宮内悠介リクエスト! 博奕のアンソロジー

宮内悠介リクエスト! 博奕のアンソロジー

 
テーマが「博奕」だし、冒頭が久々の梓崎優なので、読まずにはいられない。
 
しかしながら、このテーマから自分が想像(&期待)してたような、
ギャンブル漫画的な仕掛けや駆け引きを楽しむ作品はほぼ皆無だった。
 
人生や大きな選択を博奕に託すというような作品が多かった。
また、そんな選択が託された博奕だからこそかえって、
結果はあえて描かないという手法を取っている作品も多かった。
「たしかに、やりがち」と、ふむふむと頷けてしまったけどね(笑)
 
そんななんで、思ってたほどの満足感は得られなかった。

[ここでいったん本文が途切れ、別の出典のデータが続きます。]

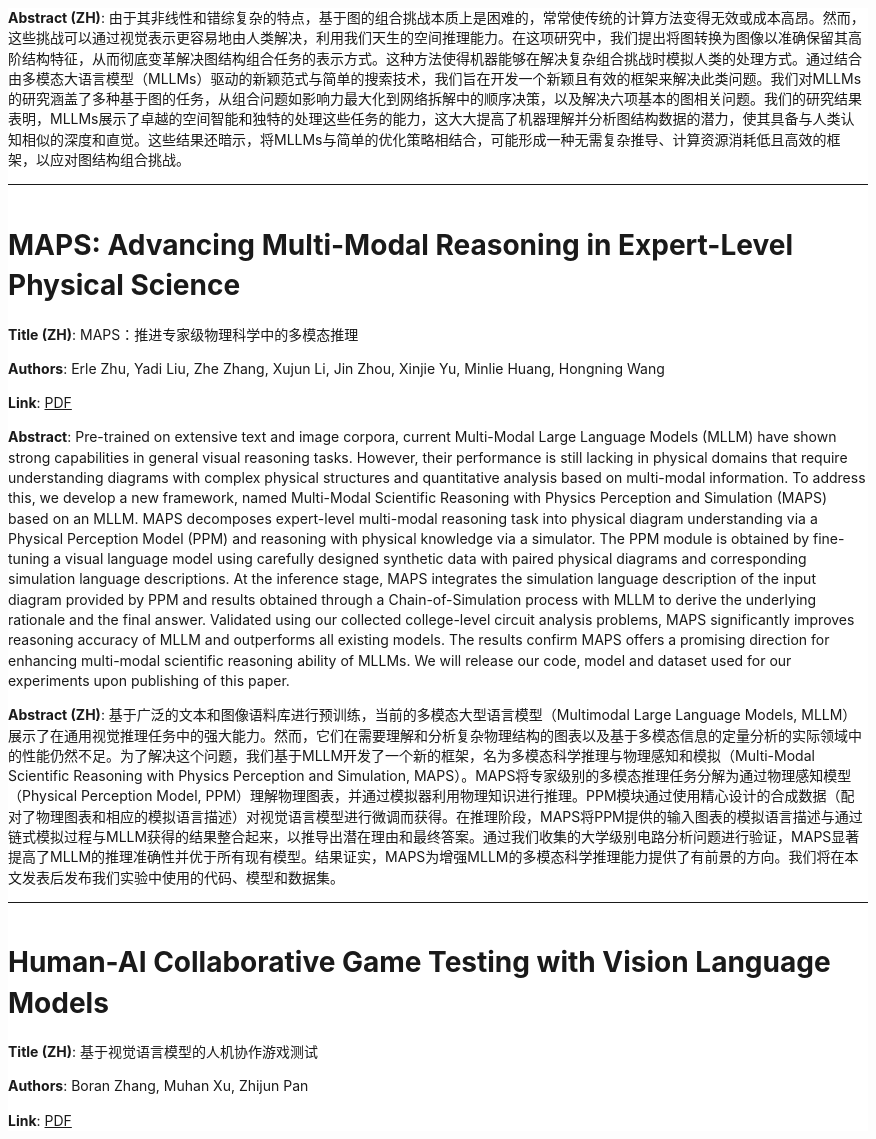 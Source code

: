 **Abstract (ZH)**: 由于其非线性和错综复杂的特点，基于图的组合挑战本质上是困难的，常常使传统的计算方法变得无效或成本高昂。然而，这些挑战可以通过视觉表示更容易地由人类解决，利用我们天生的空间推理能力。在这项研究中，我们提出将图转换为图像以准确保留其高阶结构特征，从而彻底变革解决图结构组合任务的表示方式。这种方法使得机器能够在解决复杂组合挑战时模拟人类的处理方式。通过结合由多模态大语言模型（MLLMs）驱动的新颖范式与简单的搜索技术，我们旨在开发一个新颖且有效的框架来解决此类问题。我们对MLLMs的研究涵盖了多种基于图的任务，从组合问题如影响力最大化到网络拆解中的顺序决策，以及解决六项基本的图相关问题。我们的研究结果表明，MLLMs展示了卓越的空间智能和独特的处理这些任务的能力，这大大提高了机器理解并分析图结构数据的潜力，使其具备与人类认知相似的深度和直觉。这些结果还暗示，将MLLMs与简单的优化策略相结合，可能形成一种无需复杂推导、计算资源消耗低且高效的框架，以应对图结构组合挑战。 

---
# MAPS: Advancing Multi-Modal Reasoning in Expert-Level Physical Science 

**Title (ZH)**: MAPS：推进专家级物理科学中的多模态推理 

**Authors**: Erle Zhu, Yadi Liu, Zhe Zhang, Xujun Li, Jin Zhou, Xinjie Yu, Minlie Huang, Hongning Wang  

**Link**: [PDF](https://arxiv.org/pdf/2501.10768)  

**Abstract**: Pre-trained on extensive text and image corpora, current Multi-Modal Large Language Models (MLLM) have shown strong capabilities in general visual reasoning tasks. However, their performance is still lacking in physical domains that require understanding diagrams with complex physical structures and quantitative analysis based on multi-modal information. To address this, we develop a new framework, named Multi-Modal Scientific Reasoning with Physics Perception and Simulation (MAPS) based on an MLLM. MAPS decomposes expert-level multi-modal reasoning task into physical diagram understanding via a Physical Perception Model (PPM) and reasoning with physical knowledge via a simulator. The PPM module is obtained by fine-tuning a visual language model using carefully designed synthetic data with paired physical diagrams and corresponding simulation language descriptions. At the inference stage, MAPS integrates the simulation language description of the input diagram provided by PPM and results obtained through a Chain-of-Simulation process with MLLM to derive the underlying rationale and the final answer. Validated using our collected college-level circuit analysis problems, MAPS significantly improves reasoning accuracy of MLLM and outperforms all existing models. The results confirm MAPS offers a promising direction for enhancing multi-modal scientific reasoning ability of MLLMs. We will release our code, model and dataset used for our experiments upon publishing of this paper. 

**Abstract (ZH)**: 基于广泛的文本和图像语料库进行预训练，当前的多模态大型语言模型（Multimodal Large Language Models, MLLM）展示了在通用视觉推理任务中的强大能力。然而，它们在需要理解和分析复杂物理结构的图表以及基于多模态信息的定量分析的实际领域中的性能仍然不足。为了解决这个问题，我们基于MLLM开发了一个新的框架，名为多模态科学推理与物理感知和模拟（Multi-Modal Scientific Reasoning with Physics Perception and Simulation, MAPS）。MAPS将专家级别的多模态推理任务分解为通过物理感知模型（Physical Perception Model, PPM）理解物理图表，并通过模拟器利用物理知识进行推理。PPM模块通过使用精心设计的合成数据（配对了物理图表和相应的模拟语言描述）对视觉语言模型进行微调而获得。在推理阶段，MAPS将PPM提供的输入图表的模拟语言描述与通过链式模拟过程与MLLM获得的结果整合起来，以推导出潜在理由和最终答案。通过我们收集的大学级别电路分析问题进行验证，MAPS显著提高了MLLM的推理准确性并优于所有现有模型。结果证实，MAPS为增强MLLM的多模态科学推理能力提供了有前景的方向。我们将在本文发表后发布我们实验中使用的代码、模型和数据集。 

---
# Human-AI Collaborative Game Testing with Vision Language Models 

**Title (ZH)**: 基于视觉语言模型的人机协作游戏测试 

**Authors**: Boran Zhang, Muhan Xu, Zhijun Pan  

**Link**: [PDF](https://arxiv.org/pdf/2501.11782)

採点は6点。
 
ベストは、この書き手にしては、ホワイの妙味や衝撃は無かったけど、
一応、梓崎優「獅子の町の夜」で。
博奕を一気に無効化するような真相の提示が行われるという意味合いで。
 
二位、三位は、作品的には短編歴史小説として完成度の高い二作品
山田正紀「開城賭博」、冲方丁「死争の譜 ~天保の内訌~」
で決まりだとも思うんだけど、本書中一番興奮出来て面白かった冲方作品だけど、
博奕というテーマアンソロジーとしては違う気がするので、山田作品のみを選択。
 
規定違反失格を受けての繰り上がり3位としては、
法月綸太郎「負けた馬がみな貰う」も考えたけど、踏み込みが足りないかなぁと。
もう少し膨らませて、ここからの転結のある中編くらいで読ませて欲しかったなぁと。
 
そんなこんなで最後差したのが、本書随一のダークホース、日高トモキチ「レオノーラの卵」。
不条理漫画を小説化したような、不思議な作風は読者を選ぶだろうが、
一応博奕自体の外連味もあって、印象に残った一編だった。